#### THE PROBLEM
Everything in the records below except the pictures must be written out exactly.

-- SUPPLIED RECORDS follows --

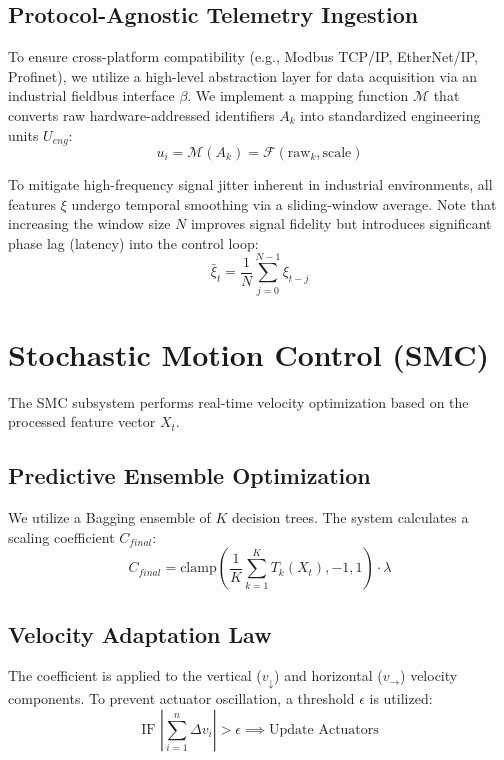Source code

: \documentclass[letterpaper]{article}
\begin{document}
\subsection{Protocol-Agnostic Telemetry Ingestion}
To ensure cross-platform compatibility (e.g., Modbus TCP/IP, EtherNet/IP, Profinet), we utilize a high-level abstraction layer for data acquisition via
an industrial fieldbus interface $\beta$. We implement a mapping function $\mathcal{M}$ that converts raw hardware-addressed identifiers $A_k$ into
standardized engineering units $U_{eng}$:
\begin{equation}
    u_i = \mathcal{M}(A_k) = \mathcal{F}(\text{raw}_k, \text{scale})
\end{equation}

To mitigate high-frequency signal jitter inherent in industrial environments, all features $\xi$ undergo temporal smoothing via a sliding-window
average. Note that increasing the window size $N$ improves signal fidelity but introduces significant phase lag (latency) into the control loop:
\begin{equation}
\bar{\xi}_t = \frac{1}{N} \sum_{j=0}^{N-1} \xi_{t-j}
\end{equation}

\section{Stochastic Motion Control (SMC)}
The SMC subsystem performs real-time velocity optimization based on the processed feature vector $X_t$.

\subsection{Predictive Ensemble Optimization}
We utilize a Bagging ensemble of $K$ decision trees. The system calculates a scaling coefficient $C_{final}$:
\begin{equation}
    C_{final} = \text{clamp}\left(\frac{1}{K} \sum_{k=1}^{K} T_k(X_t), -1, 1\right) \cdot \lambda
\end{equation}

\subsection {Velocity Adaptation Law}
The coefficient is applied to the vertical ($v_{\downarrow}$) and horizontal ($v_{\rightarrow}$) velocity components. To prevent actuator oscillation,
a threshold $\epsilon$ is utilized:
\begin{equation}
    \text{IF } |\sum_{i=1}^{n} \Delta v_i| > \epsilon \implies \text{Update Actuators}
\end{equation}
\end{document}
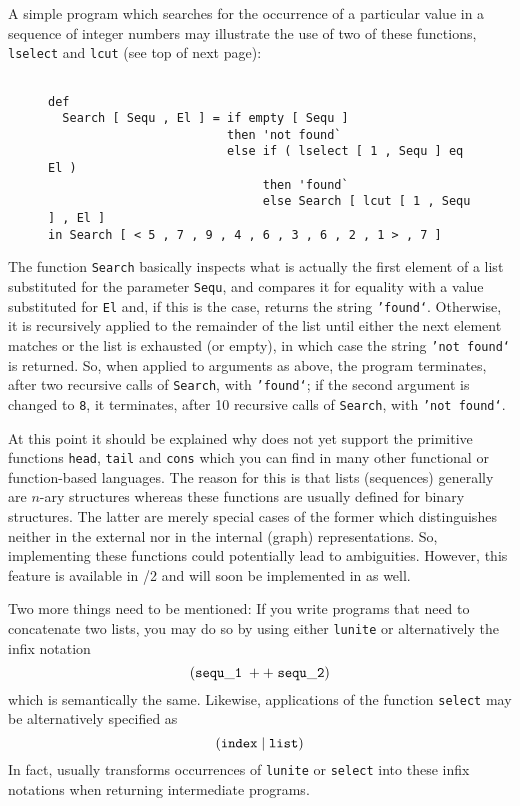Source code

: A simple program which searches for the occurrence of a particular value in a sequence of
integer numbers  may illustrate the use of two of these functions,
{\tt lselect} and {\tt lcut} (see top of next page):

\begin{figure}
\begin{verbatim}

def 
  Search [ Sequ , El ] = if empty [ Sequ ]
                         then 'not found`
                         else if ( lselect [ 1 , Sequ ] eq El )
                              then 'found`
                              else Search [ lcut [ 1 , Sequ ] , El ]
in Search [ < 5 , 7 , 9 , 4 , 6 , 3 , 6 , 2 , 1 > , 7 ]

\end{verbatim}
\end{figure}
The function {\tt Search} basically inspects what is actually 
the first element of a list substituted
for the parameter {\tt Sequ}, and compares it for  equality with a value substituted for {\tt El} and, if
this is the case, returns the string {\tt 'found`}. Otherwise, it is recursively applied
to the remainder of the list until either the next element matches or the list is exhausted
(or empty), in which case the string {\tt 'not found`} is returned. So, when applied to arguments as
above, the program terminates, after two recursive calls of {\tt Search}, with {\tt 'found`}; if the
 second argument is changed to {\tt 8}, it terminates, after 10 recursive calls of {\tt Search}, with
{\tt 'not found`}.

At this point it should be explained why \kir does not yet support the primitive functions
{\tt head}, {\tt tail} and {\tt cons} which you can find in  many other functional or
function-based languages. The reason for this is that lists (sequences) generally are $n$-ary
 structures whereas these functions are usually defined for binary structures. The latter are
merely  special cases of the former which \pired distinguishes neither in the external nor in
the internal (graph) representations. So, implementing these functions could potentially
lead to ambiguities. However, this feature is available in \orel/2 and will soon be implemented in \kir as well. 

Two more things need to be mentioned: If you write programs that need to concatenate
two lists,
you may do so by using either {\tt lunite} or alternatively the infix notation
$$
{\tt (sequ\_1\; ++\; sequ\_2)}
$$
which is semantically the same. Likewise, applications of the function {\tt select} may be
alternatively specified as
$$
{\tt (index\;|\; list)}
$$
In fact, \pired usually transforms occurrences of
{\tt lunite} or {\tt select} into these infix notations when returning intermediate programs.

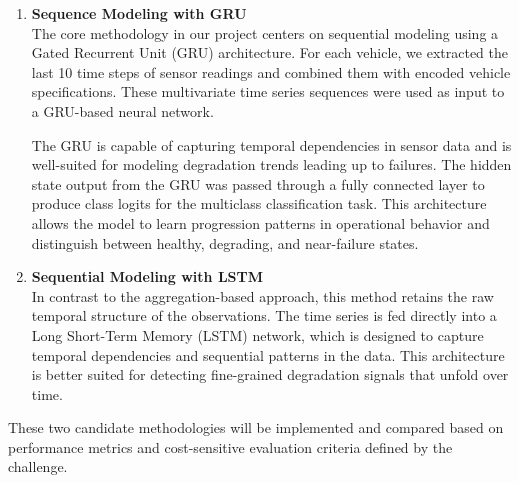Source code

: \documentclass[a4paper,12pt]{article}
\begin{document}
\begin{enumerate}
    \item \textbf{Sequence Modeling with GRU} \\

The core methodology in our project centers on sequential modeling using a Gated Recurrent Unit (GRU) architecture. For each vehicle, we extracted the last 10 time steps of sensor readings and combined them with encoded vehicle specifications. These multivariate time series sequences were used as input to a GRU-based neural network.

The GRU is capable of capturing temporal dependencies in sensor data and is well-suited for modeling degradation trends leading up to failures. The hidden state output from the GRU was passed through a fully connected layer to produce class logits for the multiclass classification task. This architecture allows the model to learn progression patterns in operational behavior and distinguish between healthy, degrading, and near-failure states.


    \item \textbf{Sequential Modeling with LSTM} \\
    In contrast to the aggregation-based approach, this method retains the raw temporal structure of the observations. The time series is fed directly into a Long Short-Term Memory (LSTM) network, which is designed to capture temporal dependencies and sequential patterns in the data. This architecture is better suited for detecting fine-grained degradation signals that unfold over time.
\end{enumerate}

These two candidate methodologies will be implemented and compared based on performance metrics and cost-sensitive evaluation criteria defined by the challenge.
\end{document}
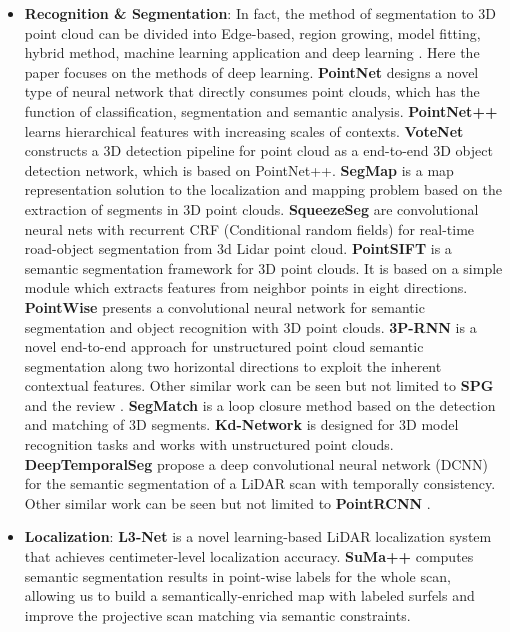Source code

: \documentclass[journal,transmag]{IEEEtran}
\begin{document}
\begin{itemize}
    \item \textbf{Recognition \& Segmentation}: In fact, the method of segmentation to 3D point cloud can be divided into Edge-based, region growing, model fitting, hybrid method, machine learning application and deep learning \cite{grilli2017review}. Here the paper focuses on the methods of deep learning. \textbf{PointNet} \cite{qi2016pointnet} designs a novel type of neural network that directly consumes point clouds, which has the function of classification, segmentation and semantic analysis. \textbf{PointNet++} \cite{qi2017pointnetplusplus} learns hierarchical features with increasing scales of contexts. \textbf{VoteNet} \cite{qi2019deep} constructs a 3D detection pipeline for point cloud as a end-to-end 3D object detection network, which is based on PointNet++. \textbf{SegMap} \cite{segmap2018} is a map representation solution to the localization and mapping problem based on the extraction of segments in 3D point clouds. \textbf{SqueezeSeg} \cite{wu2017squeezeseg}\cite{wu2018squeezesegv2}\cite{yue2018lidar} are convolutional neural nets with recurrent CRF (Conditional random fields) for real-time road-object segmentation from 3d Lidar point cloud. \textbf{PointSIFT} \cite{jiang2018pointsift} is a semantic segmentation framework for 3D point clouds. It is based on a simple module which extracts features from neighbor points in eight directions. \textbf{PointWise} \cite{hua-pointwise-cvpr18} presents a convolutional neural network for semantic segmentation and object recognition with 3D point clouds. \textbf{3P-RNN} \cite{ye20183d} is a novel end-to-end approach for unstructured point cloud semantic segmentation along two horizontal directions to exploit the inherent contextual features. Other similar work can be seen but not limited to \textbf{SPG} \cite{landrieu2018large} and the review \cite{grilli2017review}. \textbf{SegMatch} \cite{dube2017segmatch} is a loop closure method based on the detection and matching of 3D segments. \textbf{Kd-Network}  \cite{klokov2017escape} is designed for 3D model recognition tasks and works with unstructured point clouds. \textbf{DeepTemporalSeg} \cite{dewan2019deeptemporalseg} propose a deep convolutional neural network (DCNN) for the semantic segmentation of a LiDAR scan with temporally consistency. Other similar work can be seen but not limited to \textbf{PointRCNN} \cite{shi2019pointrcnn}.
    \item \textbf{Localization}:  \textbf{L3-Net} \cite{L3-Net} is a novel learning-based LiDAR localization system that achieves centimeter-level localization accuracy. \textbf{SuMa++} \cite{Chen2019suma} computes semantic segmentation results in point-wise labels for the whole scan, allowing us to build a semantically-enriched map with labeled surfels and  improve the projective scan matching via semantic constraints.
\end{itemize}
\end{document}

-- SUPPLIED RECORDS concluded --

#### TASK RESULT
Source code

: \documentclass[letterpaper]{article}
\begin{document}
\subsection{Protocol-Agnostic Telemetry Ingestion}
To ensure cross-platform compatibility (e.g., Modbus TCP/IP, EtherNet/IP, Profinet), we utilize a high-level abstraction layer for data acquisition via
an industrial fieldbus interface $\beta$. We implement a mapping function $\mathcal{M}$ that converts raw hardware-addressed identifiers $A_k$ into
standardized engineering units $U_{eng}$:
\begin{equation}
    u_i = \mathcal{M}(A_k) = \mathcal{F}(\text{raw}_k, \text{scale})
\end{equation}

To mitigate high-frequency signal jitter inherent in industrial environments, all features $\xi$ undergo temporal smoothing via a sliding-window
average. Note that increasing the window size $N$ improves signal fidelity but introduces significant phase lag (latency) into the control loop:
\begin{equation}
\bar{\xi}_t = \frac{1}{N} \sum_{j=0}^{N-1} \xi_{t-j}
\end{equation}

\section{Stochastic Motion Control (SMC)}
The SMC subsystem performs real-time velocity optimization based on the processed feature vector $X_t$.

\subsection{Predictive Ensemble Optimization}
We utilize a Bagging ensemble of $K$ decision trees. The system calculates a scaling coefficient $C_{final}$:
\begin{equation}
    C_{final} = \text{clamp}\left(\frac{1}{K} \sum_{k=1}^{K} T_k(X_t), -1, 1\right) \cdot \lambda
\end{equation}

\subsection {Velocity Adaptation Law}
The coefficient is applied to the vertical ($v_{\downarrow}$) and horizontal ($v_{\rightarrow}$) velocity components. To prevent actuator oscillation,
a threshold $\epsilon$ is utilized:
\begin{equation}
    \text{IF } |\sum_{i=1}^{n} \Delta v_i| > \epsilon \implies \text{Update Actuators}
\end{equation}
\end{document}
Source code

: A simple program which searches for the occurrence of a particular value in a sequence of
integer numbers  may illustrate the use of two of these functions,
{\tt lselect} and {\tt lcut} (see top of next page):

\begin{figure}
\begin{verbatim}

def 
  Search [ Sequ , El ] = if empty [ Sequ ]
                         then 'not found`
                         else if ( lselect [ 1 , Sequ ] eq El )
                              then 'found`
                              else Search [ lcut [ 1 , Sequ ] , El ]
in Search [ < 5 , 7 , 9 , 4 , 6 , 3 , 6 , 2 , 1 > , 7 ]

\end{verbatim}
\end{figure}
The function {\tt Search} basically inspects what is actually 
the first element of a list substituted
for the parameter {\tt Sequ}, and compares it for  equality with a value substituted for {\tt El} and, if
this is the case, returns the string {\tt 'found`}. Otherwise, it is recursively applied
to the remainder of the list until either the next element matches or the list is exhausted
(or empty), in which case the string {\tt 'not found`} is returned. So, when applied to arguments as
above, the program terminates, after two recursive calls of {\tt Search}, with {\tt 'found`}; if the
 second argument is changed to {\tt 8}, it terminates, after 10 recursive calls of {\tt Search}, with
{\tt 'not found`}.

At this point it should be explained why \kir does not yet support the primitive functions
{\tt head}, {\tt tail} and {\tt cons} which you can find in  many other functional or
function-based languages. The reason for this is that lists (sequences) generally are $n$-ary
 structures whereas these functions are usually defined for binary structures. The latter are
merely  special cases of the former which \pired distinguishes neither in the external nor in
the internal (graph) representations. So, implementing these functions could potentially
lead to ambiguities. However, this feature is available in \orel/2 and will soon be implemented in \kir as well. 

Two more things need to be mentioned: If you write programs that need to concatenate
two lists,
you may do so by using either {\tt lunite} or alternatively the infix notation
$$
{\tt (sequ\_1\; ++\; sequ\_2)}
$$
which is semantically the same. Likewise, applications of the function {\tt select} may be
alternatively specified as
$$
{\tt (index\;|\; list)}
$$
In fact, \pired usually transforms occurrences of
{\tt lunite} or {\tt select} into these infix notations when returning intermediate programs.

Source code

: \documentclass[a4paper,12pt]{article}
\begin{document}
\begin{enumerate}
    \item \textbf{Sequence Modeling with GRU} \\

The core methodology in our project centers on sequential modeling using a Gated Recurrent Unit (GRU) architecture. For each vehicle, we extracted the last 10 time steps of sensor readings and combined them with encoded vehicle specifications. These multivariate time series sequences were used as input to a GRU-based neural network.

The GRU is capable of capturing temporal dependencies in sensor data and is well-suited for modeling degradation trends leading up to failures. The hidden state output from the GRU was passed through a fully connected layer to produce class logits for the multiclass classification task. This architecture allows the model to learn progression patterns in operational behavior and distinguish between healthy, degrading, and near-failure states.


    \item \textbf{Sequential Modeling with LSTM} \\
    In contrast to the aggregation-based approach, this method retains the raw temporal structure of the observations. The time series is fed directly into a Long Short-Term Memory (LSTM) network, which is designed to capture temporal dependencies and sequential patterns in the data. This architecture is better suited for detecting fine-grained degradation signals that unfold over time.
\end{enumerate}

These two candidate methodologies will be implemented and compared based on performance metrics and cost-sensitive evaluation criteria defined by the challenge.
\end{document}
Source code

: \documentclass[journal,transmag]{IEEEtran}
\begin{document}
\begin{itemize}
    \item \textbf{Recognition \& Segmentation}: In fact, the method of segmentation to 3D point cloud can be divided into Edge-based, region growing, model fitting, hybrid method, machine learning application and deep learning \cite{grilli2017review}. Here the paper focuses on the methods of deep learning. \textbf{PointNet} \cite{qi2016pointnet} designs a novel type of neural network that directly consumes point clouds, which has the function of classification, segmentation and semantic analysis. \textbf{PointNet++} \cite{qi2017pointnetplusplus} learns hierarchical features with increasing scales of contexts. \textbf{VoteNet} \cite{qi2019deep} constructs a 3D detection pipeline for point cloud as a end-to-end 3D object detection network, which is based on PointNet++. \textbf{SegMap} \cite{segmap2018} is a map representation solution to the localization and mapping problem based on the extraction of segments in 3D point clouds. \textbf{SqueezeSeg} \cite{wu2017squeezeseg}\cite{wu2018squeezesegv2}\cite{yue2018lidar} are convolutional neural nets with recurrent CRF (Conditional random fields) for real-time road-object segmentation from 3d Lidar point cloud. \textbf{PointSIFT} \cite{jiang2018pointsift} is a semantic segmentation framework for 3D point clouds. It is based on a simple module which extracts features from neighbor points in eight directions. \textbf{PointWise} \cite{hua-pointwise-cvpr18} presents a convolutional neural network for semantic segmentation and object recognition with 3D point clouds. \textbf{3P-RNN} \cite{ye20183d} is a novel end-to-end approach for unstructured point cloud semantic segmentation along two horizontal directions to exploit the inherent contextual features. Other similar work can be seen but not limited to \textbf{SPG} \cite{landrieu2018large} and the review \cite{grilli2017review}. \textbf{SegMatch} \cite{dube2017segmatch} is a loop closure method based on the detection and matching of 3D segments. \textbf{Kd-Network}  \cite{klokov2017escape} is designed for 3D model recognition tasks and works with unstructured point clouds. \textbf{DeepTemporalSeg} \cite{dewan2019deeptemporalseg} propose a deep convolutional neural network (DCNN) for the semantic segmentation of a LiDAR scan with temporally consistency. Other similar work can be seen but not limited to \textbf{PointRCNN} \cite{shi2019pointrcnn}.
    \item \textbf{Localization}:  \textbf{L3-Net} \cite{L3-Net} is a novel learning-based LiDAR localization system that achieves centimeter-level localization accuracy. \textbf{SuMa++} \cite{Chen2019suma} computes semantic segmentation results in point-wise labels for the whole scan, allowing us to build a semantically-enriched map with labeled surfels and  improve the projective scan matching via semantic constraints.
\end{itemize}
\end{document}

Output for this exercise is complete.